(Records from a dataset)

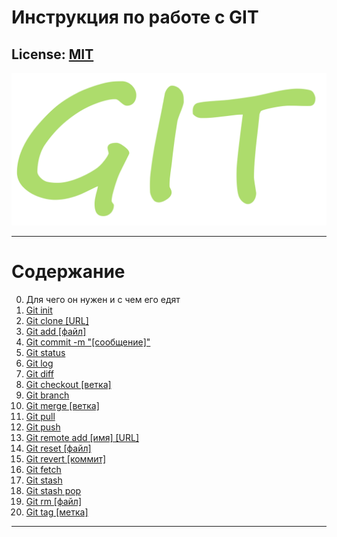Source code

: # Инструкция по работе с GIT

License: [MIT](./license.md)
---

![](./foto/git_png.png)


---

# Содержание
0. Для чего он нужен и с чем его едят
1. [Git init](./init.md)
2. [Git clone [URL]](./clone.md)
3. [Git add [файл]](./add.md)
4. [Git commit -m "[сообщение]"](./commit.md)
5. [Git status](./status.md)
6. [Git log](./log.md)
7. [Git diff](./diff.md)
8. [Git checkout [ветка]](./checkout.md)
9. [Git branch](./branch.md)
10. [Git merge [ветка]](./merge.md)
11. [Git pull](./pull.md)
12. [Git push](./push.md)
13. [Git remote add [имя] [URL]](./remote.md)
14. [Git reset [файл]](./reset.md)
15. [Git revert [коммит]](./revert.md)
16. [Git fetch](./fetch.md)
17. [Git stash](./stash.md)
18. [Git stash pop](./stash_pop.md)
19. [Git rm [файл]](./rm.md)
20. [Git tag [метка]](./tag.md)


---

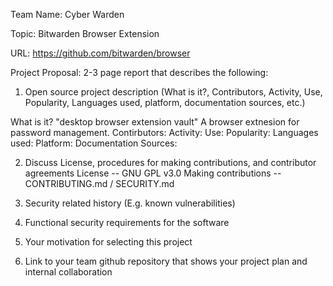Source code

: Team Name: Cyber Warden

Topic: Bitwarden Browser Extension

URL: https://github.com/bitwarden/browser


Project Proposal: 2-3 page report that describes the following:

1. Open source project description (What is it?, Contributors, Activity, Use, Popularity, Languages used, platform, documentation sources, etc.) 

What is it? "desktop browser extension vault" A browser extnesion for password management.
Contirbutors:
Activity:
Use:
Popularity:
Languages used:
Platform:
Documentation Sources:

2. Discuss License, procedures for making contributions, and contributor agreements
License -- GNU GPL v3.0
Making contributions -- CONTRIBUTING.md / SECURITY.md

3. Security related history (E.g. known vulnerabilities)
4. Functional security requirements for the software
5. Your motivation for selecting this project
6. Link to your team github repository that shows your project plan and internal collaboration
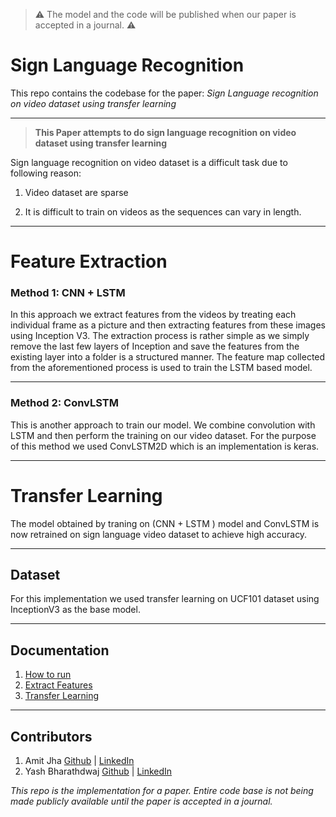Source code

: 
> :warning: The model and the code will be published when our paper is accepted in a journal. :warning:


# Sign Language Recognition
This repo contains the codebase for the paper: <i>Sign Language recognition on video dataset using transfer learning</i>
<hr>


><b>This Paper attempts to do sign language recognition on video dataset using transfer learning</b>

Sign language recognition on video dataset is a difficult task due to following reason:

1. Video dataset are sparse

2. It is difficult to train on videos as the sequences can vary in length.

<hr>

# Feature Extraction

### Method 1: CNN + LSTM
In this approach we extract features from the videos by treating each individual frame as a picture and then extracting features from these images using Inception V3.
The extraction process is rather simple as we simply remove the last few layers of Inception and save the features from the existing layer into a folder is a structured manner.
The feature map collected from the aforementioned process is used to train the LSTM based model.
<hr>

### Method 2: ConvLSTM

This is another approach to train our model. We combine convolution with LSTM and then perform the training on our video dataset. For the purpose of this method we used ConvLSTM2D which is an implementation is keras.
<hr> 


# Transfer Learning
The model obtained by traning on (CNN + LSTM ) model and ConvLSTM is now retrained on sign language video dataset to achieve high accuracy.
<hr>

## Dataset
For this implementation we used transfer learning on UCF101 dataset using InceptionV3 as the base model. 

<hr>

## Documentation
1. [How to run](./docs/run.md)
2. [Extract Features](./docs/extract.md)
3. [Transfer Learning](./docs/tf.md)
<hr>

## Contributors
1. Amit Jha [Github](github.com/devbihari) | [LinkedIn](linkedin.com/devbihari)
2. Yash Bharathdwaj [Github](github.com/mario) | [LinkedIn](linkedin.com/mario)

<i>This repo is the implementation for a paper. Entire code base is not being made publicly available until the paper is accepted in a journal.</i>



















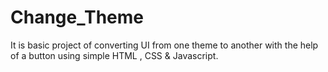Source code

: # Change_Theme
It is basic project of converting UI from one theme to another with the help of a button using simple HTML , CSS &amp; Javascript. 
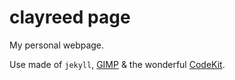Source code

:clayreed page 
=============

My personal webpage.

Use made of `jekyll`, [GIMP][] & the wonderful [CodeKit][]. 

[GIMP]: http://en.wikipedia.org/wiki/GIMP "GIMP Wikipedia article"
[CodeKit]: https://incident57.com/codekit/ "CodeKit offical page"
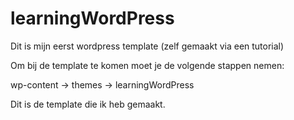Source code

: # learningWordPress
Dit is mijn eerst wordpress template (zelf gemaakt via een tutorial)

Om bij de template te komen moet je de volgende stappen nemen:

  wp-content -> themes -> learningWordPress

Dit is de template die ik heb gemaakt.
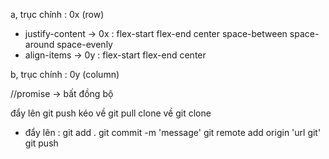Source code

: a, trục chính : 0x (row)

- justify-content -> 0x
  : flex-start
  flex-end
  center
  space-between
  space-around
  space-evenly
- align-items -> 0y
  : flex-start
  flex-end
  center

b, trục chính : 0y (column)

//promise -> bất đồng bộ

đẩy lên git push
kéo về git pull
clone về git clone

- đẩy lên :
  git add .
  git commit -m 'message'
  git remote add origin 'url git'
  git push
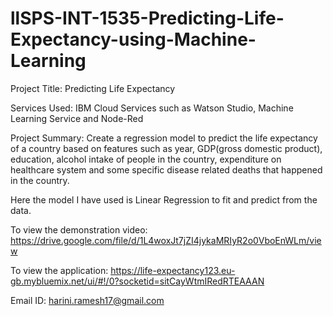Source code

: # llSPS-INT-1535-Predicting-Life-Expectancy-using-Machine-Learning

Project Title: Predicting Life Expectancy

Services Used: IBM Cloud Services such as Watson Studio, Machine Learning Service and Node-Red

Project Summary:
Create a regression model to predict the life expectancy of a country based on features such as  year, GDP(gross domestic product), education, alcohol intake of people in the country, expenditure on healthcare system and some specific disease related deaths that happened in the country.

Here the model I have used is Linear Regression to fit and predict from the data.

To view the demonstration video: https://drive.google.com/file/d/1L4woxJt7jZI4jykaMRIyR2o0VboEnWLm/view

To view the application: https://life-expectancy123.eu-gb.mybluemix.net/ui/#!/0?socketid=sitCayWtmIRedRTEAAAN

Email ID: harini.ramesh17@gmail.com

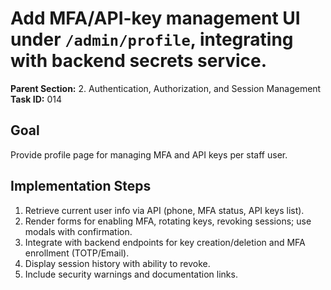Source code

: # Add MFA/API-key management UI under `/admin/profile`, integrating with backend secrets service.

**Parent Section:** 2. Authentication, Authorization, and Session Management
**Task ID:** 014

## Goal
Provide profile page for managing MFA and API keys per staff user.

## Implementation Steps
1. Retrieve current user info via API (phone, MFA status, API keys list).
2. Render forms for enabling MFA, rotating keys, revoking sessions; use modals with confirmation.
3. Integrate with backend endpoints for key creation/deletion and MFA enrollment (TOTP/Email).
4. Display session history with ability to revoke.
5. Include security warnings and documentation links.
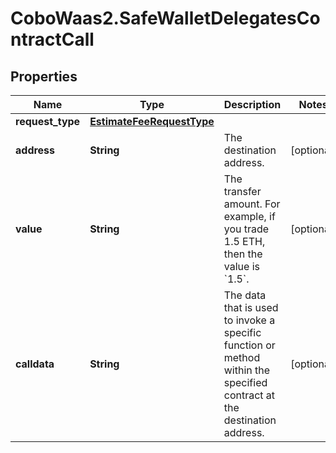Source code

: # CoboWaas2.SafeWalletDelegatesContractCall

## Properties

Name | Type | Description | Notes
------------ | ------------- | ------------- | -------------
**request_type** | [**EstimateFeeRequestType**](EstimateFeeRequestType.md) |  | 
**address** | **String** | The destination address. | [optional] 
**value** | **String** | The transfer amount. For example, if you trade 1.5 ETH, then the value is &#x60;1.5&#x60;.  | [optional] 
**calldata** | **String** | The data that is used to invoke a specific function or method within the specified contract at the destination address.  | [optional]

To do
Apart from the pictures, repeat every entry exactly.

Task answer
Source code

: # Инструкция по работе с GIT

License: [MIT](./license.md)
---

![](./foto/git_png.png)


---

# Содержание
0. Для чего он нужен и с чем его едят
1. [Git init](./init.md)
2. [Git clone [URL]](./clone.md)
3. [Git add [файл]](./add.md)
4. [Git commit -m "[сообщение]"](./commit.md)
5. [Git status](./status.md)
6. [Git log](./log.md)
7. [Git diff](./diff.md)
8. [Git checkout [ветка]](./checkout.md)
9. [Git branch](./branch.md)
10. [Git merge [ветка]](./merge.md)
11. [Git pull](./pull.md)
12. [Git push](./push.md)
13. [Git remote add [имя] [URL]](./remote.md)
14. [Git reset [файл]](./reset.md)
15. [Git revert [коммит]](./revert.md)
16. [Git fetch](./fetch.md)
17. [Git stash](./stash.md)
18. [Git stash pop](./stash_pop.md)
19. [Git rm [файл]](./rm.md)
20. [Git tag [метка]](./tag.md)


---

Source code

: Team Name: Cyber Warden

Topic: Bitwarden Browser Extension

URL: https://github.com/bitwarden/browser


Project Proposal: 2-3 page report that describes the following:

1. Open source project description (What is it?, Contributors, Activity, Use, Popularity, Languages used, platform, documentation sources, etc.) 

What is it? "desktop browser extension vault" A browser extnesion for password management.
Contirbutors:
Activity:
Use:
Popularity:
Languages used:
Platform:
Documentation Sources:

2. Discuss License, procedures for making contributions, and contributor agreements
License -- GNU GPL v3.0
Making contributions -- CONTRIBUTING.md / SECURITY.md

3. Security related history (E.g. known vulnerabilities)
4. Functional security requirements for the software
5. Your motivation for selecting this project
6. Link to your team github repository that shows your project plan and internal collaboration
Source code

: 
> :warning: The model and the code will be published when our paper is accepted in a journal. :warning:


# Sign Language Recognition
This repo contains the codebase for the paper: <i>Sign Language recognition on video dataset using transfer learning</i>
<hr>


><b>This Paper attempts to do sign language recognition on video dataset using transfer learning</b>

Sign language recognition on video dataset is a difficult task due to following reason:

1. Video dataset are sparse

2. It is difficult to train on videos as the sequences can vary in length.

<hr>

# Feature Extraction

### Method 1: CNN + LSTM
In this approach we extract features from the videos by treating each individual frame as a picture and then extracting features from these images using Inception V3.
The extraction process is rather simple as we simply remove the last few layers of Inception and save the features from the existing layer into a folder is a structured manner.
The feature map collected from the aforementioned process is used to train the LSTM based model.
<hr>

### Method 2: ConvLSTM

This is another approach to train our model. We combine convolution with LSTM and then perform the training on our video dataset. For the purpose of this method we used ConvLSTM2D which is an implementation is keras.
<hr> 


# Transfer Learning
The model obtained by traning on (CNN + LSTM ) model and ConvLSTM is now retrained on sign language video dataset to achieve high accuracy.
<hr>

## Dataset
For this implementation we used transfer learning on UCF101 dataset using InceptionV3 as the base model. 

<hr>

## Documentation
1. [How to run](./docs/run.md)
2. [Extract Features](./docs/extract.md)
3. [Transfer Learning](./docs/tf.md)
<hr>

## Contributors
1. Amit Jha [Github](github.com/devbihari) | [LinkedIn](linkedin.com/devbihari)
2. Yash Bharathdwaj [Github](github.com/mario) | [LinkedIn](linkedin.com/mario)

<i>This repo is the implementation for a paper. Entire code base is not being made publicly available until the paper is accepted in a journal.</i>



















Source code

: # Change_Theme
It is basic project of converting UI from one theme to another with the help of a button using simple HTML , CSS &amp; Javascript. 
Source code

:clayreed page 
=============

My personal webpage.

Use made of `jekyll`, [GIMP][] & the wonderful [CodeKit][]. 

[GIMP]: http://en.wikipedia.org/wiki/GIMP "GIMP Wikipedia article"
[CodeKit]: https://incident57.com/codekit/ "CodeKit offical page"
Source code

: # learningWordPress
Dit is mijn eerst wordpress template (zelf gemaakt via een tutorial)

Om bij de template te komen moet je de volgende stappen nemen:

  wp-content -> themes -> learningWordPress

Dit is de template die ik heb gemaakt.
Source code

: a, trục chính : 0x (row)

- justify-content -> 0x
  : flex-start
  flex-end
  center
  space-between
  space-around
  space-evenly
- align-items -> 0y
  : flex-start
  flex-end
  center

b, trục chính : 0y (column)

//promise -> bất đồng bộ

đẩy lên git push
kéo về git pull
clone về git clone

- đẩy lên :
  git add .
  git commit -m 'message'
  git remote add origin 'url git'
  git push
Source code

: # llSPS-INT-1535-Predicting-Life-Expectancy-using-Machine-Learning

Project Title: Predicting Life Expectancy

Services Used: IBM Cloud Services such as Watson Studio, Machine Learning Service and Node-Red

Project Summary:
Create a regression model to predict the life expectancy of a country based on features such as  year, GDP(gross domestic product), education, alcohol intake of people in the country, expenditure on healthcare system and some specific disease related deaths that happened in the country.

Here the model I have used is Linear Regression to fit and predict from the data.

To view the demonstration video: https://drive.google.com/file/d/1L4woxJt7jZI4jykaMRIyR2o0VboEnWLm/view

To view the application: https://life-expectancy123.eu-gb.mybluemix.net/ui/#!/0?socketid=sitCayWtmIRedRTEAAAN

Email ID: harini.ramesh17@gmail.com

Source code

: # Add MFA/API-key management UI under `/admin/profile`, integrating with backend secrets service.

**Parent Section:** 2. Authentication, Authorization, and Session Management
**Task ID:** 014

## Goal
Provide profile page for managing MFA and API keys per staff user.

## Implementation Steps
1. Retrieve current user info via API (phone, MFA status, API keys list).
2. Render forms for enabling MFA, rotating keys, revoking sessions; use modals with confirmation.
3. Integrate with backend endpoints for key creation/deletion and MFA enrollment (TOTP/Email).
4. Display session history with ability to revoke.
5. Include security warnings and documentation links.
Source code

: # CoboWaas2.SafeWalletDelegatesContractCall

## Properties

Name | Type | Description | Notes
------------ | ------------- | ------------- | -------------
**request_type** | [**EstimateFeeRequestType**](EstimateFeeRequestType.md) |  | 
**address** | **String** | The destination address. | [optional] 
**value** | **String** | The transfer amount. For example, if you trade 1.5 ETH, then the value is &#x60;1.5&#x60;.  | [optional] 
**calldata** | **String** | The data that is used to invoke a specific function or method within the specified contract at the destination address.  | [optional]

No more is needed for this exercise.